**Work task**.
Copy each line of the entries that includes the word "default".

Data supplied Start Marker

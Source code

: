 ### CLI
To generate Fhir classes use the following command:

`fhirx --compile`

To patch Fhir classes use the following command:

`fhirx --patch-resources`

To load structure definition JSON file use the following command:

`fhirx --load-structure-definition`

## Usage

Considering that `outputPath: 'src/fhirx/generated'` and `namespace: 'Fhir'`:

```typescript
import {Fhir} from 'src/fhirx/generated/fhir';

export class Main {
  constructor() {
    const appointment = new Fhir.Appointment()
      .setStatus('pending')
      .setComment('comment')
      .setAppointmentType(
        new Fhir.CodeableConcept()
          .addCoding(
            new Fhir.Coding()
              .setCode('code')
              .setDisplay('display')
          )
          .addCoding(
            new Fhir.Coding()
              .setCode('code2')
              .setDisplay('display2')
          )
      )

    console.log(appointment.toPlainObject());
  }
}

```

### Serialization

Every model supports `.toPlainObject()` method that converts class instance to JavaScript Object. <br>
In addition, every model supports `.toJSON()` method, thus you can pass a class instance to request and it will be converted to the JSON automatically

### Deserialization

Data supplied End Marker
Data supplied Start Marker

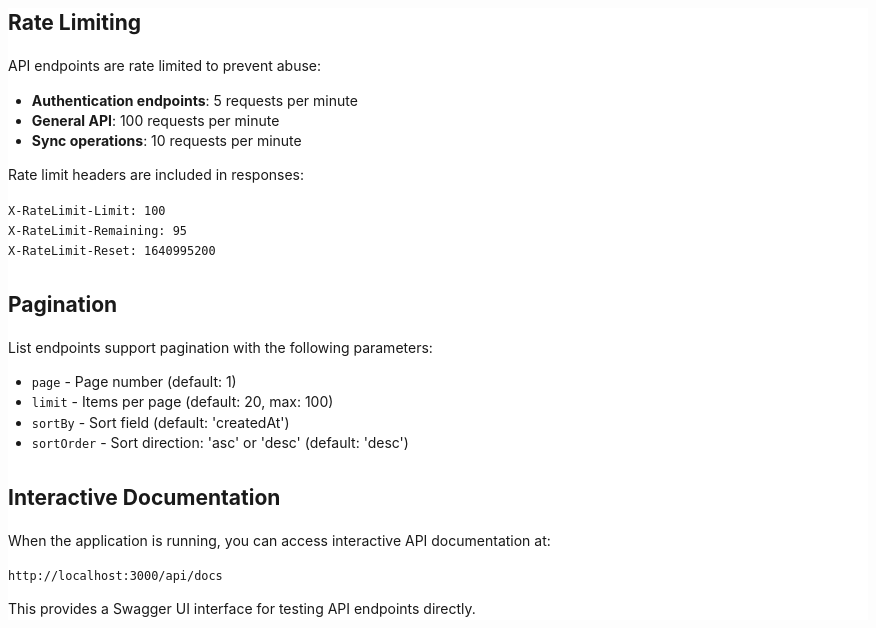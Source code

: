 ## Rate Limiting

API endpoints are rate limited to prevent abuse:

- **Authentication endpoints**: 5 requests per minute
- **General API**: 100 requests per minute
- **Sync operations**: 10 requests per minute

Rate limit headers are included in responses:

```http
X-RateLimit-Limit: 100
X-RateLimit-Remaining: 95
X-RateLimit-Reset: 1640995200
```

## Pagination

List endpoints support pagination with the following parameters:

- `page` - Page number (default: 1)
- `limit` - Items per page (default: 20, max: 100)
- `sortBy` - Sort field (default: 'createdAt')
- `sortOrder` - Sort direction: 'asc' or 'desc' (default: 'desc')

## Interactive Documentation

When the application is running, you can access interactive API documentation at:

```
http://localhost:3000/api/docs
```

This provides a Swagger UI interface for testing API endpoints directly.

Data supplied End Marker
Data supplied Start Marker

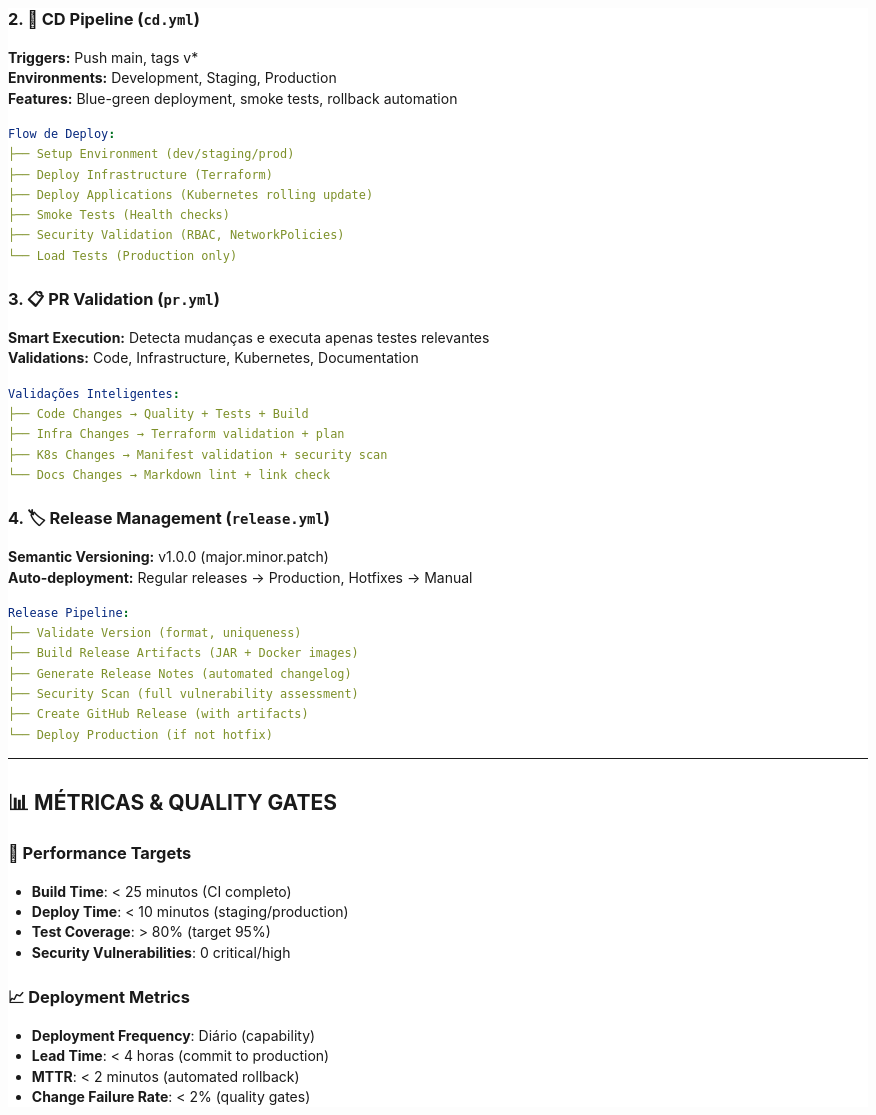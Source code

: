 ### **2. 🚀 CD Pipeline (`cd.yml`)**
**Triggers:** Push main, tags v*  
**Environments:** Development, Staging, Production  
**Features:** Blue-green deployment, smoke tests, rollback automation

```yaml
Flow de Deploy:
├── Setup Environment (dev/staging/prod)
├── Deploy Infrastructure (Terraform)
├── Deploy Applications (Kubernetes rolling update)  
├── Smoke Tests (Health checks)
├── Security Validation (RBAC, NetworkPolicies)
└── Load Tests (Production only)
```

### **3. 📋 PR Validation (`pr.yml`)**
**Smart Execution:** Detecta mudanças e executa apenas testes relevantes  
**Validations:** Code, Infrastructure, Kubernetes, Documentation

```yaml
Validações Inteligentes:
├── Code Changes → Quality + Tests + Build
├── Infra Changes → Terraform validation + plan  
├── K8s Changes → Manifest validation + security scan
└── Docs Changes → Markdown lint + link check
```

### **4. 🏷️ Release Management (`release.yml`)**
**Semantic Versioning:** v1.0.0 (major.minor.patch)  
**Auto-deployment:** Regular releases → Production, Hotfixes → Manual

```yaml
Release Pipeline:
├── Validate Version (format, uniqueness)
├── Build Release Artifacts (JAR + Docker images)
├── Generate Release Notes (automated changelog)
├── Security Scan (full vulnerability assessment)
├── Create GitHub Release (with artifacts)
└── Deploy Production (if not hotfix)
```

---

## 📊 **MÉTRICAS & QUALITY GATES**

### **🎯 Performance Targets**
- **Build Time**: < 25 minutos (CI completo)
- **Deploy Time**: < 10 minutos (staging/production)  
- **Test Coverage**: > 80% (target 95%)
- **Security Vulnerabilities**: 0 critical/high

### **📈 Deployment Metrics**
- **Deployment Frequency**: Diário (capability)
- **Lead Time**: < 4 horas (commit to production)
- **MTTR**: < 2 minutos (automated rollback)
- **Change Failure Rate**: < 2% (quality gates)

Data supplied End Marker

**Exercise response**.
- `page` - Page number (default: 1)
- `limit` - Items per page (default: 20, max: 100)
- `sortBy` - Sort field (default: 'createdAt')
- `sortOrder` - Sort direction: 'asc' or 'desc' (default: 'desc')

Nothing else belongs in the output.